Moto Hagio est une autrice culte dont il serait dommage de ne pas lire les œuvres. Âgée de 74 ans, elle a commencé sa carrière à 18 ans en dessinant des shōjo (manga destiné à un public féminin). "Cela fait 54 ans que je dessine des mangas et je continue", déclare-t-elle. "Je suis une grande amatrice de SF et on en retrouve beaucoup dans mes œuvres. J'aime beaucoup travailler l'imaginaire. J'ai beaucoup dessiné, en m'attaquant à des thèmes très différents, parfois un peu sombre", poursuit-elle.

Dès le début des années 70, elle s'est intéressée à des sujets très actuels comme la question des genres et la place des femmes dans la société. Le titre de l’exposition Au-delà des genres, qui lui est consacrée jusqu'au 17 mars à Angoulême, fait référence à son genre littéraire qui embrasse à la fois le roman victorien avec Le Clan des Poe, la science-fiction la plus avant-gardiste avec certains de ces récits et des choses plus terre à terre.

Le Clan des Poe (© Moto Hagio / Akata)

franceinfo : À l’époque où vous publiez "Le Cœur de Thomas", le sujet d'amitié très forte entre jeunes garçons n'était pas souvent abordé. Pourquoi cela vous intéressait autant ?

Moto Hagio : Je n'y avais pas pensé à l'époque mais dans l'environnement culturel dans lequel nous baignons il y a souvent des amitiés entre garçons et ma première lecture choc en manga a été Princesse Saphir, d'Osamu Tezuka qui est aussi une amitié entre garçons. Il est possible que mes histoires, qui parlent de jeunes garçons à la sortie de l'enfance, mettent en scène des relations qui sont proches de l'amour, mais à l'époque je n'ai pas eu l'impression de faire quelque chose de différent.

Les mentalités ont évolué depuis la sortie du "Cœur de Thomas". À l’époque vous avez choisi de le dessiner avec des personnages masculins pour plus de liberté. Pourriez-vous le faire avec des personnages féminins aujourd'hui ?

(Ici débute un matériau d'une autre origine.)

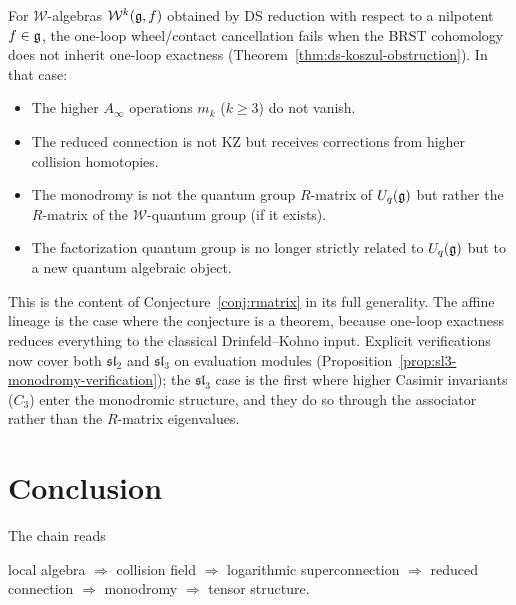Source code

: \begin{remark}
\label{rem:beyond-affine-frontier}
For $\mathcal{W}$-algebras $\mathcal{W}^k(\fg, f)$ obtained by DS reduction with respect to a nilpotent $f \in \fg$, the one-loop wheel/contact cancellation fails when the BRST cohomology does not inherit one-loop exactness (Theorem~\ref{thm:ds-koszul-obstruction}). In that case:
\begin{itemize}
 \item The higher $A_\infty$ operations $m_k$ ($k \geq 3$) do not vanish.
 \item The reduced connection is not KZ but receives corrections from higher collision homotopies.
 \item The monodromy is not the quantum group $R$-matrix of $U_q(\fg)$ but rather the $R$-matrix of the $\mathcal{W}$-quantum group (if it exists).
 \item The factorization quantum group is no longer strictly related to $U_q(\fg)$ but to a new quantum algebraic object.
\end{itemize}
This is the content of Conjecture~\ref{conj:rmatrix} in its full generality. The affine lineage is the case where the conjecture is a theorem, because one-loop exactness reduces everything to the classical Drinfeld--Kohno input. Explicit verifications now cover both $\mathfrak{sl}_2$ and $\mathfrak{sl}_3$ on evaluation modules (Proposition~\ref{prop:sl3-monodromy-verification}); the $\mathfrak{sl}_3$ case is the first where higher Casimir invariants ($C_3$) enter the monodromic structure, and they do so through the associator rather than the $R$-matrix eigenvalues.
\end{remark}

\section{Conclusion}\label{sec:log-ht-conclusion}

The chain reads
\begin{center}
local algebra $\Longrightarrow$ collision field $\Longrightarrow$ logarithmic superconnection $\Longrightarrow$ reduced connection $\Longrightarrow$ monodromy $\Longrightarrow$ tensor structure.
\end{center}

On me demande souvent pourquoi je dessine des histoires entre jeunes garçons. La raison c'est parce que comme ça, je peux dessiner des relations égalitaires. Dans le monde entier, il y a des relations d'infériorité dans les couples homme-femme et au Japon en particulier. Il y a aussi le fait que sociétalement parlant on a intégré le fait que les femmes doivent prendre soin de leur mari. J'ai beaucoup de mal à dessiner ces situations parce que cela me pèse. Je préfère dessiner des relations amoureuses où il n'y a pas de relation de pouvoir entre les deux parties. Pour moi, la façon la plus simple de faire ça, c'est en utilisant deux garçons. Aujourd'hui, ce serait aussi possible avec deux femmes.

Pourriez-vous refaire "Le Cœur de Thomas" avec deux femmes ?

Le personnage d'Eric, qui est l'un des personnages principaux de l'histoire, est un garçon très actif qui n'en fait qu'à sa tête, mais comme c'est un garçon personne ne dit rien. Si c'était une fille, on lui dirait de se calmer. En ayant ça en tête, cela me pèse trop d'écrire ce genre d'histoire. Donc, je ne pourrais pas faire une version féminine du Cœur de Thomas.

Pensez-vous que l'équilibre homme-femme a beaucoup évolué ?

Actuellement, les femmes commencent à dénoncer le fait qu'on les cantonne dans une position qui ne leur plaît pas. La plupart des hommes au Japon ne réalisent pas que c'est quelque chose de blessant. Au Japon, lors d'un mariage vous devez choisir entre le nom de l'homme et celui de la femme pour le nom du foyer. Dans 95% des cas c'est le nom de l'homme qui est choisi. Au Parlement, il y a eu de nombreuses propositions de lois pour que les deux époux puissent garder leurs deux noms, mais elles ont toutes été refusées. Il y a donc un mélange entre des choses qui changent et des choses qui ne bougent pas.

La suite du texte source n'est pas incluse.